Work instructions -
Scan the data below for lines containing the string "true" and give only how many there are.

Source records
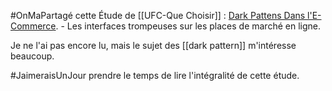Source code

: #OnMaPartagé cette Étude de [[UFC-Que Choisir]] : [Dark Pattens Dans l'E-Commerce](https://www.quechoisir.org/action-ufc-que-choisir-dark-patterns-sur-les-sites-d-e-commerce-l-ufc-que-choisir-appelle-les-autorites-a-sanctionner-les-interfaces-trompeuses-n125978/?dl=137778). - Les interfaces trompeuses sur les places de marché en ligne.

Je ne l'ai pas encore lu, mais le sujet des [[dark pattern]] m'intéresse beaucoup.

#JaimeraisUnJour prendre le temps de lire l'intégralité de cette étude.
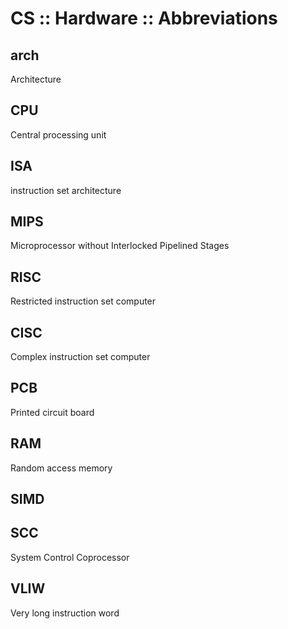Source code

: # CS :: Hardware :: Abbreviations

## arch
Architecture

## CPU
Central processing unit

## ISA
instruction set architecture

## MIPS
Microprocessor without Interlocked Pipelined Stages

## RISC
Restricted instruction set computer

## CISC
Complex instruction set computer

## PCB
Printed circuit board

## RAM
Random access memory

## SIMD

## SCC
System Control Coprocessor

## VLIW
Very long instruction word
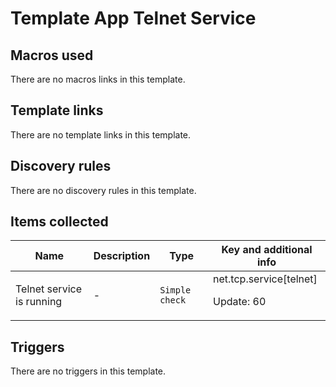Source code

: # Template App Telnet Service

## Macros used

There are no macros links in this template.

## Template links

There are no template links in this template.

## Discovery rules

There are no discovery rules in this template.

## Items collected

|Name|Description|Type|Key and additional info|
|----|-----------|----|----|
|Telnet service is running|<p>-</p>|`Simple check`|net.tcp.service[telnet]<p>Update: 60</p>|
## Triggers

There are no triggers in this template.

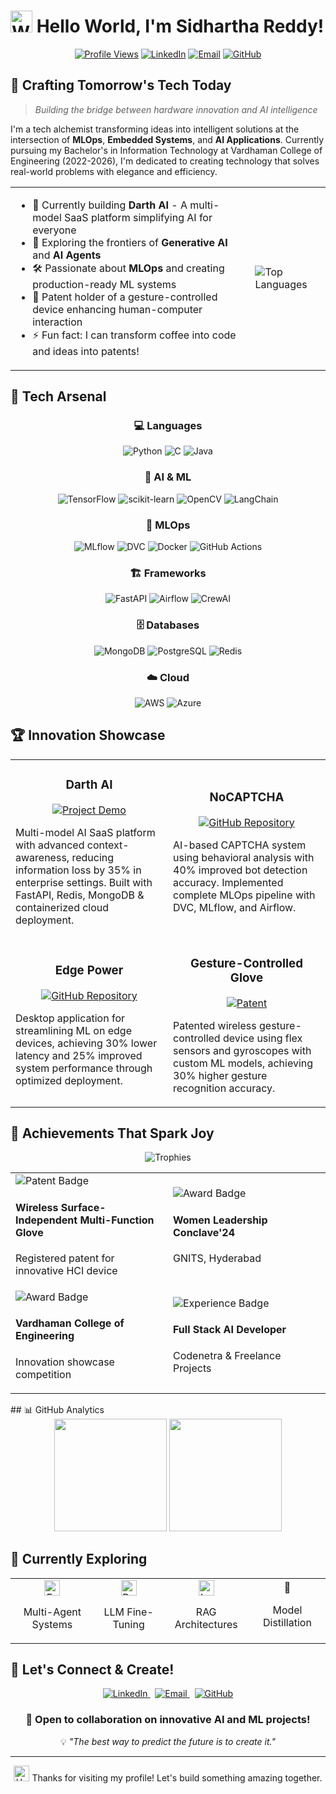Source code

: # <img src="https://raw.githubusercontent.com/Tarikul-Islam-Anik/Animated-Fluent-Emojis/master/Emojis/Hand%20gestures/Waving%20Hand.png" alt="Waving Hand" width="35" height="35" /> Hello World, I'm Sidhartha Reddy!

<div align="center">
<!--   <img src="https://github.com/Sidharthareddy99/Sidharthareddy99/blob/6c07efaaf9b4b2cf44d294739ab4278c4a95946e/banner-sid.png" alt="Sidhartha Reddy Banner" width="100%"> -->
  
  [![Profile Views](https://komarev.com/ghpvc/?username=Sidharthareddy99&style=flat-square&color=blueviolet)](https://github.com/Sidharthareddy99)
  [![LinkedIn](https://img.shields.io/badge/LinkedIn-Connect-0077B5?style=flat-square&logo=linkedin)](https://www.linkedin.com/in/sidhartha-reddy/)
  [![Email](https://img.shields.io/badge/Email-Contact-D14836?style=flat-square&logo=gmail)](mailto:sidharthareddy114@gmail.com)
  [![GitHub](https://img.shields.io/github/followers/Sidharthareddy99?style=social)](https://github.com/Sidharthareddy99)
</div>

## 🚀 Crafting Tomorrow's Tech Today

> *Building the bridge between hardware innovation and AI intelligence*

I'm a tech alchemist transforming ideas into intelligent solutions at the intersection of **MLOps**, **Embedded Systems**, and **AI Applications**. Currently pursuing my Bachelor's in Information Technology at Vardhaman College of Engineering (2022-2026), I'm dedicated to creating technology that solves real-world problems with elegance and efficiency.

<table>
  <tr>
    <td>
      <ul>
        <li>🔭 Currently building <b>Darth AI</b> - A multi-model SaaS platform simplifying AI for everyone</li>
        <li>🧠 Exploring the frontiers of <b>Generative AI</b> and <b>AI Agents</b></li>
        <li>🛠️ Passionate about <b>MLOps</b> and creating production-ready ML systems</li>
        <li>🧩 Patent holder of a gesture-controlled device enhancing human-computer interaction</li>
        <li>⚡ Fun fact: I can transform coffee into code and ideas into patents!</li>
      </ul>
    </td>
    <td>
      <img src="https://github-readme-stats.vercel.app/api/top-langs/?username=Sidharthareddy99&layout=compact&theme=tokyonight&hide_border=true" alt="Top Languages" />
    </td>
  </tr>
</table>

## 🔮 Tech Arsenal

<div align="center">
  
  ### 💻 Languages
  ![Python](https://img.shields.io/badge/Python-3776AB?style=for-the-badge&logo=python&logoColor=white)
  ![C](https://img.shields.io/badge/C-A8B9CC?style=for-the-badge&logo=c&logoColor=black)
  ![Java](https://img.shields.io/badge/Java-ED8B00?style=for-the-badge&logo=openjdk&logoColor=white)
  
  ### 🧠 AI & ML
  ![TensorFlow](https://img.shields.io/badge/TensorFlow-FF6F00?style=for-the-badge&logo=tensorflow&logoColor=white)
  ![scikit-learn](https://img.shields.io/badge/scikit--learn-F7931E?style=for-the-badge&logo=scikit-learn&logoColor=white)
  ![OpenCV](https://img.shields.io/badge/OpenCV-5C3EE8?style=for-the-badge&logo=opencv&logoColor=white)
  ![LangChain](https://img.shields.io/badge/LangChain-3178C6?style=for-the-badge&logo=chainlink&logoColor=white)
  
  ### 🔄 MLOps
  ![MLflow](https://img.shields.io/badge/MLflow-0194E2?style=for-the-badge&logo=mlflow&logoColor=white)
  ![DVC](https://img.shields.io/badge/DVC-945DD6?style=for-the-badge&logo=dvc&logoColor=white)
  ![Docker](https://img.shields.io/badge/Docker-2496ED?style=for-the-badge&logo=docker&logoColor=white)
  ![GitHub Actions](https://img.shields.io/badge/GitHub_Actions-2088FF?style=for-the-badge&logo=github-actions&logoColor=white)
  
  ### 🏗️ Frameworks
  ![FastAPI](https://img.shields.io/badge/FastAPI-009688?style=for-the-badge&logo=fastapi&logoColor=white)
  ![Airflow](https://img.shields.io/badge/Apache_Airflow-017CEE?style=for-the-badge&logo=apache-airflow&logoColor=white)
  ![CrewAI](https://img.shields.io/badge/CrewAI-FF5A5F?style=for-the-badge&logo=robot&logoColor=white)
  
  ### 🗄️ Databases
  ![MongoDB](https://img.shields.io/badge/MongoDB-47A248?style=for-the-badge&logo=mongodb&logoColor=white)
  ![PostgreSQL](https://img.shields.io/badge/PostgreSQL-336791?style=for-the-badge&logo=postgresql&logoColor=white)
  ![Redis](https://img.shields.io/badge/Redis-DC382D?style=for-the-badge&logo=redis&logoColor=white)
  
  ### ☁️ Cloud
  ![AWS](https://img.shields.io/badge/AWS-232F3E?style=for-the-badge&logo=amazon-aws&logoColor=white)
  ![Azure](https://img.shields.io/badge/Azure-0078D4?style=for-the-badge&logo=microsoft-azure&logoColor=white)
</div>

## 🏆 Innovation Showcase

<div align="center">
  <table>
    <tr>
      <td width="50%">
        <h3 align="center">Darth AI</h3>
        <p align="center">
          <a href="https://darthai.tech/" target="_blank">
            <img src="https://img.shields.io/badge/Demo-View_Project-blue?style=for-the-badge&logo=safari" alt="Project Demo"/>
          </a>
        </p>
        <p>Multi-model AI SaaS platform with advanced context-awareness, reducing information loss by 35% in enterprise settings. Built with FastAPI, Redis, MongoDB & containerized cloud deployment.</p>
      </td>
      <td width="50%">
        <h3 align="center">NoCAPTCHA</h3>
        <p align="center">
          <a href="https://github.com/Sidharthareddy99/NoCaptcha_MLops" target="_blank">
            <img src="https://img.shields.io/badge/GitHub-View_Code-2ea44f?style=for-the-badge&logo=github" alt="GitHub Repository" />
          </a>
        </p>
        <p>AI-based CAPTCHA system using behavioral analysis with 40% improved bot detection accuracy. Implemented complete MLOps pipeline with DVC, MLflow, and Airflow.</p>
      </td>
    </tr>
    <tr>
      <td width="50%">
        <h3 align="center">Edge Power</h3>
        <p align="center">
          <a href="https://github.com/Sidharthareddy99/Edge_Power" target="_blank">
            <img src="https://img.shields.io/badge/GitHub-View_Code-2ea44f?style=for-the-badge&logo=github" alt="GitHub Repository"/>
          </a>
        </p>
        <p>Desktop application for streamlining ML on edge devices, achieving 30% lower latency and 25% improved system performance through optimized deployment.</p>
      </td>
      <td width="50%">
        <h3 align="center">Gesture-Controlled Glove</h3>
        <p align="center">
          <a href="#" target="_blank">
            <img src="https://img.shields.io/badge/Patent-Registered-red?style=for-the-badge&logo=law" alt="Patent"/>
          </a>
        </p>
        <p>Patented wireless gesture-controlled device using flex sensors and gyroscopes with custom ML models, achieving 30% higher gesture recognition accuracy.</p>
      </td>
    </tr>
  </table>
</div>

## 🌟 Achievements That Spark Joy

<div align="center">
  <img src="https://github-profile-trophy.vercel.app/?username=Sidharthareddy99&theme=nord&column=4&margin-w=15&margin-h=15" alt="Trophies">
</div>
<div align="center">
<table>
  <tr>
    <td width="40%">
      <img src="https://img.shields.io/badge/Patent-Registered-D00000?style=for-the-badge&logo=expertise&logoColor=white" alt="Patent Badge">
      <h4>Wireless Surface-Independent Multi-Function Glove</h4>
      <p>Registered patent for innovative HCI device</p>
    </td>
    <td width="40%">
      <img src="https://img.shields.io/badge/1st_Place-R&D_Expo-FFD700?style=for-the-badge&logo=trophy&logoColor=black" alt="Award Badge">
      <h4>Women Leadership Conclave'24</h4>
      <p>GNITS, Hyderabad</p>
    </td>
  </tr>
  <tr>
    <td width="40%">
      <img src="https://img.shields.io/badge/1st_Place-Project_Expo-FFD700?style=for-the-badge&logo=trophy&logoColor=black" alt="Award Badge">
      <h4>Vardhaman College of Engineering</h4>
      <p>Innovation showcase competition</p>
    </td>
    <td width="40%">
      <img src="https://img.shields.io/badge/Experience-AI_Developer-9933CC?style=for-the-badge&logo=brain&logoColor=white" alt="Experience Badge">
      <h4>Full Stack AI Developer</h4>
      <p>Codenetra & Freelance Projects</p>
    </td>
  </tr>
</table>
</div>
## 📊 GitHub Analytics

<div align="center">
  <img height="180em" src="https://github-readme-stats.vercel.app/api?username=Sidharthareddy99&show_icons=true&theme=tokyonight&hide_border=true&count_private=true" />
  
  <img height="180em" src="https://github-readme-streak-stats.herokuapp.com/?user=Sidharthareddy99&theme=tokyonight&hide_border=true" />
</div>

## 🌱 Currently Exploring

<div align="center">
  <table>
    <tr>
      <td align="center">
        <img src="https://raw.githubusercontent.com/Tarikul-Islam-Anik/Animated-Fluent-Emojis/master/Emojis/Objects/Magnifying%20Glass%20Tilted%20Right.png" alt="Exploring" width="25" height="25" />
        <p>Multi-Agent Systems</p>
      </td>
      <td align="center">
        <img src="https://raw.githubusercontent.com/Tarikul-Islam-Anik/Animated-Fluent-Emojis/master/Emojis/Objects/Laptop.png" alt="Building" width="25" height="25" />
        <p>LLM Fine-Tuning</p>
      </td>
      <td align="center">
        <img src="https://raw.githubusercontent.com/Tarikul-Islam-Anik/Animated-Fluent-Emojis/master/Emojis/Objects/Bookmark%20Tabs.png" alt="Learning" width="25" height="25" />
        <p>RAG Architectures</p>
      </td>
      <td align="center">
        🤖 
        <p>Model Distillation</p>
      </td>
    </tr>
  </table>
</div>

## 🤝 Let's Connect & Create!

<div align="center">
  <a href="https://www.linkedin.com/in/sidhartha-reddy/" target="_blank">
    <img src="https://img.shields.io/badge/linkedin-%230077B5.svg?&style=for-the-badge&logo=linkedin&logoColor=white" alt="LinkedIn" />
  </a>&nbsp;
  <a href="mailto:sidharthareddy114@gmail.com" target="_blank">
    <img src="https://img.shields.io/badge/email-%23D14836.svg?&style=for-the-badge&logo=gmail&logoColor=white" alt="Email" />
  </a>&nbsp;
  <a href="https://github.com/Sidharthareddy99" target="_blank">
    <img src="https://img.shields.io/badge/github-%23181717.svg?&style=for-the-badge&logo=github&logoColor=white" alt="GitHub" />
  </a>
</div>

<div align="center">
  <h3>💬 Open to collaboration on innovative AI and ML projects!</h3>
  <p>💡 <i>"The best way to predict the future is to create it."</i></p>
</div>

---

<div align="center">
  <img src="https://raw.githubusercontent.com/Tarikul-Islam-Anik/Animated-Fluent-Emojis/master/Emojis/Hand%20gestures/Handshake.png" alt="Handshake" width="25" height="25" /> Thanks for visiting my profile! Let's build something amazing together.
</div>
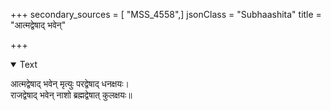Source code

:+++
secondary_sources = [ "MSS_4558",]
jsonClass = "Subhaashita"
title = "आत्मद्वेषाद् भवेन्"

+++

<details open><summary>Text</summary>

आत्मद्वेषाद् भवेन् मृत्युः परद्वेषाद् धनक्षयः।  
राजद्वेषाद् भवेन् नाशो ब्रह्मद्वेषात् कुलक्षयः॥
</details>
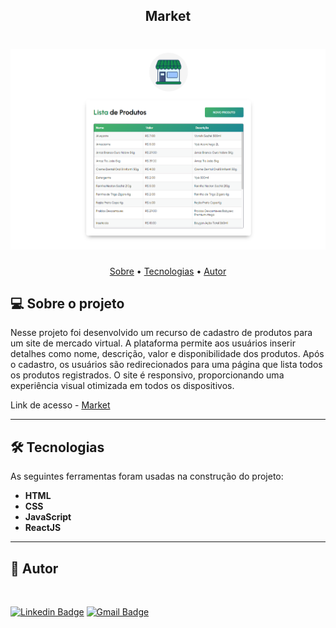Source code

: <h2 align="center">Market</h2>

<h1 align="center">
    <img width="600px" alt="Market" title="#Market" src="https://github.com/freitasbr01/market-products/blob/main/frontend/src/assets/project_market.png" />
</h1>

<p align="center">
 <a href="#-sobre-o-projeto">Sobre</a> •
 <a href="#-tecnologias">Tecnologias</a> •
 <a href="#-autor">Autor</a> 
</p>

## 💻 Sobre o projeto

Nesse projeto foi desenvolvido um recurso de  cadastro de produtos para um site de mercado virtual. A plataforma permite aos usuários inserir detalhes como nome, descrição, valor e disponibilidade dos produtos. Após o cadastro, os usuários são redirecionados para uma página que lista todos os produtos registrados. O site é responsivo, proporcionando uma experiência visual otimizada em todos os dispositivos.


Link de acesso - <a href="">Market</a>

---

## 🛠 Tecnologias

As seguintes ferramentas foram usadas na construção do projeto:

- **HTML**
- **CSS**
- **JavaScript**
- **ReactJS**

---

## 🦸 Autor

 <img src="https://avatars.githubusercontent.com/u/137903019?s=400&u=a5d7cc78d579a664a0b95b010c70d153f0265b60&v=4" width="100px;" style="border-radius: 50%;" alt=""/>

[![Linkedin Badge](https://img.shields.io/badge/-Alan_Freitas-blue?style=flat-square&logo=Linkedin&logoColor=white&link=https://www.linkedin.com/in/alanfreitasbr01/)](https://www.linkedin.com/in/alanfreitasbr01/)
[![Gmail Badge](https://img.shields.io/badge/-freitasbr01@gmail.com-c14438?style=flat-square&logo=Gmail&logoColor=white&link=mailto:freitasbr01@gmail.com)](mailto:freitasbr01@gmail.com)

Solution to the problem -
3